Saturday morning and Judy Murphy is wearing a freshly ironed shirt.

She was Friday morning, too. When you're unemployed, you can get around to doing those nagging little tasks, like ironing, that get put off when you're working a full-time job."I am getting bored," Murphy said. "I have ironed every shirt. You should see my husband's closet. How many times can you wash the kitchen floor?"

A week ago Monday, Murphy was at work, answering phones, assuring callers that their Eastern Airlines tickets would be honored, despite the company's well-publicized strike rumors. About 2:30 p.m. that day, after putting in a weekend of mandatory overtime, the veteran reservation agent learned she had been spreading the company line all morning. That was when she and the other 649 people employed at Eastern's Salt Lake Reservation Center were first told they would be on immediate "no-work" status - indefinitely.

"I booked at least three people that morning," she recalled. "I told them they would be protected on other airlines if we were not flying on the day of their ticket."

Bob Burquist, Eastern regional director, is one of just three employees left at the Salt Lake Reservation Center. He's hoping to receive further information from company officials early next week. "Our only instruction right now is everything is being tied up in bankruptcy court."

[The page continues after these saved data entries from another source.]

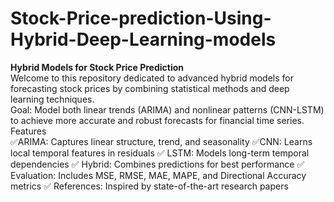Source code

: # Stock-Price-prediction-Using-Hybrid-Deep-Learning-models
**Hybrid Models for Stock Price Prediction**<br>
Welcome to this repository dedicated to advanced hybrid models for forecasting stock prices by combining statistical methods and deep learning techniques.
<br>
Goal: Model both linear trends (ARIMA) and nonlinear patterns (CNN-LSTM) to achieve more accurate and robust forecasts for financial time series.
<h>Features<h> <br>
✅ARIMA: Captures linear structure, trend, and seasonality
✅CNN: Learns local temporal features in residuals
✅ LSTM: Models long-term temporal dependencies
✅ Hybrid: Combines predictions for best performance
✅ Evaluation: Includes MSE, RMSE, MAE, MAPE, and Directional Accuracy metrics
✅ References: Inspired by state-of-the-art research papers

He said he understands there might be some hard feelings. "The message wasn't especially nice. I think you have to understand the message and the feeling. Nobody likes to hear: `You don't have a job.' I don't care who you are."

The troubled company, brought to its knees by a machinists strike honored by the pilots' union, filed for Chapter 11 reorganization March 9. Salt Lake employees received paychecks before they were sent home. This week, they found out the bankruptcy action froze the airline's assets, including the payroll, causing checks to bounce all over town.

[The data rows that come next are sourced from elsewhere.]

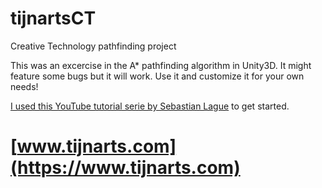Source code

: # tijnartsCT
Creative Technology pathfinding project

This was an excercise in the A* pathfinding algorithm in Unity3D. It might feature some bugs but it will work. Use it and customize it for your own needs!

[I used this YouTube tutorial serie by Sebastian Lague](https://www.youtube.com/watch?v=-L-WgKMFuhE&list=PLFt_AvWsXl0cq5Umv3pMC9SPnKjfp9eGW) to get started.

# [www.tijnarts.com](https://www.tijnarts.com)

Despite being unemployed, Murphy still spends a lot of time on the phones. An informal network has formed among the reservation clerks with time on their hands, who wonder about whether they are going to get the rest of the money the company owes them, and when they are going to be called back to work.

Murphy hasn't gotten any response to questions she and other former employees have about the overtime or vacation pay they're due.

The company's non-union employees, like the Salt Lake reservation agents, feel unprotected in fighting for their pay in bankruptcy court and uncertain about their futures. They can't find jobs in town for the same salary Eastern paid. They're worried employers won't hire them because of their loyalties if Eastern reopens the reservation center.

Murphy is one who says she doesn't know what to believe. She has supported the company in the past but is unsure who is telling the truth about the concessions the unions were asked to make in the last hours before the strike deadline.

After the layoff, state employment officials held special sessions to handle the local flood of the newly unemployed. A majority of Eastern's Salt Lake employees, all non-union workers, have filed for unemployment benefits.

"We figure about 550, or most of them, did. We still have some trickling in," said Rita Oram, manager of claims for the Salt Lake office of the Utah Department of Employment Security.

Murphy first made a commitment to her company 91/2 years ago, when she packed up her four children and moved to Salt Lake City from New Jersey for a full-time Eastern job. "My whole life changed drastically," she said. But she liked Utah. "I thought this was a nice place to raise children. Unfortunately, my children didn't seem to agree." They all moved back east.

She showed her company colors again in 1986 when all Eastern employees - except the machinists union - agreed to a 20 percent pay cut to save Eastern. The machinists union, the same union that is now striking, actually got an 8 percent raise then.

Now, Murphy sits home and worries. "You can't enjoy yourself when you're afraid of the mortgage."

Murphy was looking toward early retirement, which she would be eligible for in December.

Despite the uncertainty, Murphy said she would go back if Eastern calls. "I'm very proud of the job I did."